More than 1,000 people struggling with credit-card debt turned to a debt-settlement company for help. Instead of using the consumers’ $2.2 million in fees to pay their creditors, the company’s owner and employees purchased luxury car leases and other goods, according to a federal indictment unsealed in New York Tuesday.
The criminal indictment, reported by USA Today, says Mission Settlement in New York, its owner Michael Levitis, and three employees were charged with using their customers’ fees to pay for personal expenses. The charges stemmed from a referral by the Consumer Financial Protection Bureau in the first such action by the agency.

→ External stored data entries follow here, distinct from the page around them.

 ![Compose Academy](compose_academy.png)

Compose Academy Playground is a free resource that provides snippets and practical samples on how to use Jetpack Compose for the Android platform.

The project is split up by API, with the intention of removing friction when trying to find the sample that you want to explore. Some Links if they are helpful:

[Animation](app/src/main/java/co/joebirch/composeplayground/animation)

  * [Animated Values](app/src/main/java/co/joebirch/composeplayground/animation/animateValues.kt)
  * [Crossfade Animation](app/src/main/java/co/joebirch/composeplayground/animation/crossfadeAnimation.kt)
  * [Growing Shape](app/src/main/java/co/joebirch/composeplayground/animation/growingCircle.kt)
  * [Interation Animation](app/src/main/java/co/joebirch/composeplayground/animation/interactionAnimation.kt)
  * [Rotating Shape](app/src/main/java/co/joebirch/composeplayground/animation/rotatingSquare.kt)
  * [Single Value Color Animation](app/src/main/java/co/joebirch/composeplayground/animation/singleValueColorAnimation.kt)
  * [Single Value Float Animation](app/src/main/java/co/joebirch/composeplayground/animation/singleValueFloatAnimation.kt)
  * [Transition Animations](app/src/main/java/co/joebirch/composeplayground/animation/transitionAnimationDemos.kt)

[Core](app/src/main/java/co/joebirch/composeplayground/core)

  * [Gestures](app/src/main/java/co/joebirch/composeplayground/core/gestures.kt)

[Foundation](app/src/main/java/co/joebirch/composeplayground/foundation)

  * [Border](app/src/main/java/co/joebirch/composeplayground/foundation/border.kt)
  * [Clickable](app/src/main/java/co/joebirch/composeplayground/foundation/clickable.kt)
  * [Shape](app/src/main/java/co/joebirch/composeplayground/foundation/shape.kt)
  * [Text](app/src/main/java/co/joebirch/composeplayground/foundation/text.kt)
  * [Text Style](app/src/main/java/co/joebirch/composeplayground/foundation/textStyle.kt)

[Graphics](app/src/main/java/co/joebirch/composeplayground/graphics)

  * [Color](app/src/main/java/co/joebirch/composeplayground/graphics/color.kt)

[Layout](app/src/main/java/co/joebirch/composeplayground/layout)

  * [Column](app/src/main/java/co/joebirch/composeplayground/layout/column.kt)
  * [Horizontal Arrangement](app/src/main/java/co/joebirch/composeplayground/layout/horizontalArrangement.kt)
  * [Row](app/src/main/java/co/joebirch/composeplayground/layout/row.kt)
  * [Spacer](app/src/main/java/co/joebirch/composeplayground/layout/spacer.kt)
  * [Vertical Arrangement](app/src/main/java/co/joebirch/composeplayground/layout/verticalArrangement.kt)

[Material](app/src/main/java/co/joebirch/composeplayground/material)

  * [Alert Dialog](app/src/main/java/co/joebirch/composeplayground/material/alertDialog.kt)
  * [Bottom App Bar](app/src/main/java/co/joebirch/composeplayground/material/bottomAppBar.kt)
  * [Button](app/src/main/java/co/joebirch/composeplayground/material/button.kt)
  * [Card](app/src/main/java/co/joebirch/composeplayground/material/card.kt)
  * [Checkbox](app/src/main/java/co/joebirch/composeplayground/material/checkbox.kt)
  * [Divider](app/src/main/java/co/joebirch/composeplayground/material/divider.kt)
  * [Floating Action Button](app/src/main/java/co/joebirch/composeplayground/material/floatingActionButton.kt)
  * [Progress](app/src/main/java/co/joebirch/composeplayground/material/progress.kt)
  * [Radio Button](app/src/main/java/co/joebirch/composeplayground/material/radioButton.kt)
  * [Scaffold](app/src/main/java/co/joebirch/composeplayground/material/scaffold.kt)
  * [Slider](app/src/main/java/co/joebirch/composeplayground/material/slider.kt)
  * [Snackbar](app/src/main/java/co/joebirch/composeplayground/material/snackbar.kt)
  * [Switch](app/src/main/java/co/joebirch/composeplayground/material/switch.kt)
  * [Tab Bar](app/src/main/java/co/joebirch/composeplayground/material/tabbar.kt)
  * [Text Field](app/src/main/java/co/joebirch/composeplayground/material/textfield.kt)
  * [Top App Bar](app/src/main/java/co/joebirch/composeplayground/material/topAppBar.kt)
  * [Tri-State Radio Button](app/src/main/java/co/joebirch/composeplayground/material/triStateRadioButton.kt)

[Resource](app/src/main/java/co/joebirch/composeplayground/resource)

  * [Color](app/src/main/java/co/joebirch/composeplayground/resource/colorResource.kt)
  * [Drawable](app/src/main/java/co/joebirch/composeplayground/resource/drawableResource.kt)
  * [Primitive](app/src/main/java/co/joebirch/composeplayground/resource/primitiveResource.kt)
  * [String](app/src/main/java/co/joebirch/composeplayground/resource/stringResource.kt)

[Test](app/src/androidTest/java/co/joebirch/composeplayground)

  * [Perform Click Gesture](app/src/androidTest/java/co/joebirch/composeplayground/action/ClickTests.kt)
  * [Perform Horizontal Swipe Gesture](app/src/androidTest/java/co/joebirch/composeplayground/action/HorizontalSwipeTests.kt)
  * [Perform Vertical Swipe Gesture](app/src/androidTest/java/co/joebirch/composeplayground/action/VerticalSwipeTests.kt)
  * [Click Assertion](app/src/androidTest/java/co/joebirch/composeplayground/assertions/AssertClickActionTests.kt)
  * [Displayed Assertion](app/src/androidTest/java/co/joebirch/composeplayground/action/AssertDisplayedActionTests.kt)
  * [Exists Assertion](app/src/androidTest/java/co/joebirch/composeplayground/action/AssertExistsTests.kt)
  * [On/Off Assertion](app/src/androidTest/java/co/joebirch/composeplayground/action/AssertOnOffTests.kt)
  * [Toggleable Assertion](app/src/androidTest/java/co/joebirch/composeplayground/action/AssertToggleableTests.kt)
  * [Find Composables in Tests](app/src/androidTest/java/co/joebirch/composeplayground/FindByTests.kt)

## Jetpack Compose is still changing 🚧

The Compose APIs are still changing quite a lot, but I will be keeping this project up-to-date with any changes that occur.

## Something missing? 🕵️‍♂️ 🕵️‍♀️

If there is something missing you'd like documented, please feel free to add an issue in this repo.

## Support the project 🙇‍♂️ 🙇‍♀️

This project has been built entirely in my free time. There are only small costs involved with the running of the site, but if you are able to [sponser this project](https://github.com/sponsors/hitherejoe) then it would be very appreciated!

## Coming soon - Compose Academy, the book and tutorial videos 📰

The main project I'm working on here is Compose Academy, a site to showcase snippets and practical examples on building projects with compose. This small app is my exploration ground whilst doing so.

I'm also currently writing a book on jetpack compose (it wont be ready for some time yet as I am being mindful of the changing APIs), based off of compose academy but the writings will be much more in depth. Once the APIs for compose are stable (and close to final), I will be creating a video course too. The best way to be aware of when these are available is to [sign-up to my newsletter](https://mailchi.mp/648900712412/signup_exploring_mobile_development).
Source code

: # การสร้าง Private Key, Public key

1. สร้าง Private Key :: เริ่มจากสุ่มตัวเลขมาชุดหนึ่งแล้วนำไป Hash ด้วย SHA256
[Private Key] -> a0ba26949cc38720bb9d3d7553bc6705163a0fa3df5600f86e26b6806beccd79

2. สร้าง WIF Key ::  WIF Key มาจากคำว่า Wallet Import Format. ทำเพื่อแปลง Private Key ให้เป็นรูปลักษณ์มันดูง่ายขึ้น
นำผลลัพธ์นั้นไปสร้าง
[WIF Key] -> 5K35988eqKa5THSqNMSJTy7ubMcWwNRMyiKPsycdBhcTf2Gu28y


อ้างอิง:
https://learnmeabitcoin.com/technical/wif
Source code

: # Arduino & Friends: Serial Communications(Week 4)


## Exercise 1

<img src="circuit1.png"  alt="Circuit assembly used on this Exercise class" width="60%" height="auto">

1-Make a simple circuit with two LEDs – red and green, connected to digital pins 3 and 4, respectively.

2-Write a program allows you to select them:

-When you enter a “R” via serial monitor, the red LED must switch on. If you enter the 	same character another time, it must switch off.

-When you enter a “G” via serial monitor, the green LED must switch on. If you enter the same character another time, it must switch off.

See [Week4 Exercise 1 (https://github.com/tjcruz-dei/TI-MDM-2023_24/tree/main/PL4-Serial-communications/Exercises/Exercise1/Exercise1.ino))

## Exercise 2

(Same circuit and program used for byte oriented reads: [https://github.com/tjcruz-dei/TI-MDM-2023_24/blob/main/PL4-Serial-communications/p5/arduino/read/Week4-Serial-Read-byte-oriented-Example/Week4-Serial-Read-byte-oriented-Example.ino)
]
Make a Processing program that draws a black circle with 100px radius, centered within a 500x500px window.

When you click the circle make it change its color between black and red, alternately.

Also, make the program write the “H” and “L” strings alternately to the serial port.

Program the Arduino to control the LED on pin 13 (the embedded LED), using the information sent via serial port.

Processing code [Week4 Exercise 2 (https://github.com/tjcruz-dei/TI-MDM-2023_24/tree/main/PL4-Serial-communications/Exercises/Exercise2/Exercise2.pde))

Manhattan U.S. Attorney Preet Bharara says Mission “preyed upon the financial desperation of people around the country who — like so many ordinary Americans — were simply struggling to pay down their debts after the financial downturn.”
The CFPB also filed a civil case against Mission and another debt-relief service provider, Premier Consultant Group in New Jersey, seeking to halt their operations.
According to the CFPB civil complaint, the two providers charged consumers illegal up-front fees for debt-settlement services that never materialized. Those actions caused consumers to fall further into debt, and some even had to file for bankruptcy.
“Today’s action takes aim at two operations we believe are designed to profit through unscrupulous and illegal business practices,” CFPB Director Richard Cordray said in a statement. “Consumers deserve better.”
Levitis and his employees allegedly told would-be customers that they’d have to pay only 55 percent of the amount owed to settle their debt, USA Today reported, citing the indictment. In return, the customers were told to make affordable monthly payments that would be held in escrow until the firm had negotiated final settlements. Clients were told Mission would take only a $49 monthly fee for its efforts, it said.
From 2009 through March 2013, some 2,200 customers paid nearly $14 million to Mission. The company took $6.6 million in fees from those customers and paid about $4.4 million to creditors. For 1,200 customers, the company allegedly took nearly $2.2 million in fees and “never paid a single penny to the customers’ creditors,” the indictment says.
“Most of Mission’s customers failed to achieve the reduction in debt that the defendants had promised them, and some of them suffered further declines in their credit ratings, were sued by their creditors and/or fell into bankruptcy,” the indictment alleges.
Prosecutors are seeking civil forfeiture of nearly $2.2 million and other assets allegedly generated by the scheme.